Monday, December 8, 2008

Our Skit

Not to bad but I could have done so much better if i wasn't sick. My voice totally gave out on me half way through. I was looking at my index card the entire time even though I new the whole skit. I wish we could do it over again. However, it was fun to create, dress up and make fouls of ourselves. I would do it all over in a heart beat.

My experience

Reflecting on your experience so far at St Mary’s, what do you think have been some difficulties or challenges you have faced? Consider all areas – environment, children, etc.
I feel the biggest challenge that I have faced so far is keeping the students interested in the games we are trying to play with them. Since we see the children so late in the day and many of them want to do there own thing it is difficult sometimes to get them to listen to the directions. My group has done very well in picking games that we could explain quickly and still keep the students engaged for a considerable amount of time.
Now that we have been going for a few weeks and all the children know us by name and are more comfortable around us it is much easier to get them to listen and participate.

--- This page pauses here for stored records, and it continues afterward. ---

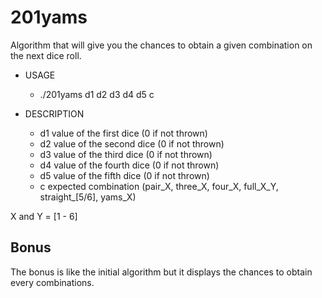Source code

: # 201yams

Algorithm that will give you the chances to obtain a given combination on the next dice roll.

* USAGE
   - ./201yams d1 d2 d3 d4 d5 c

* DESCRIPTION
    - d1     value of the first dice (0 if not thrown)
    - d2     value of the second dice (0 if not thrown)
    - d3     value of the third dice (0 if not thrown)
    - d4     value of the fourth dice (0 if not thrown)
    - d5     value of the fifth dice (0 if not thrown)
    - c      expected combination (pair_X, three_X, four_X, full_X_Y, straight_\[5/6], yams_X)

X and Y = \[1 - 6]


## Bonus

The bonus is like the initial algorithm but it displays the chances to obtain every combinations.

What ideas/suggestions do you have to resolve the difficulties or challenges that you wrote about in #1?
When we first went to St. Mary’s I was choosing games to play with the students that were slightly above there ability. I was used to working with middle school students, through the boys and girls club, that could understand more complex directions mainly because they were older. Now that we have gone to St. Mary’s and I know what games are suitable for younger students I have been doing much better finding more age appropriate games.

Observing the students

Observe the St. Mary’s student(s) as they participate in the activities. Describe the variability of the movement patterns you observed. Be sure to note with whom you worked, what grade they were in, and any differences in age, gender, or ability.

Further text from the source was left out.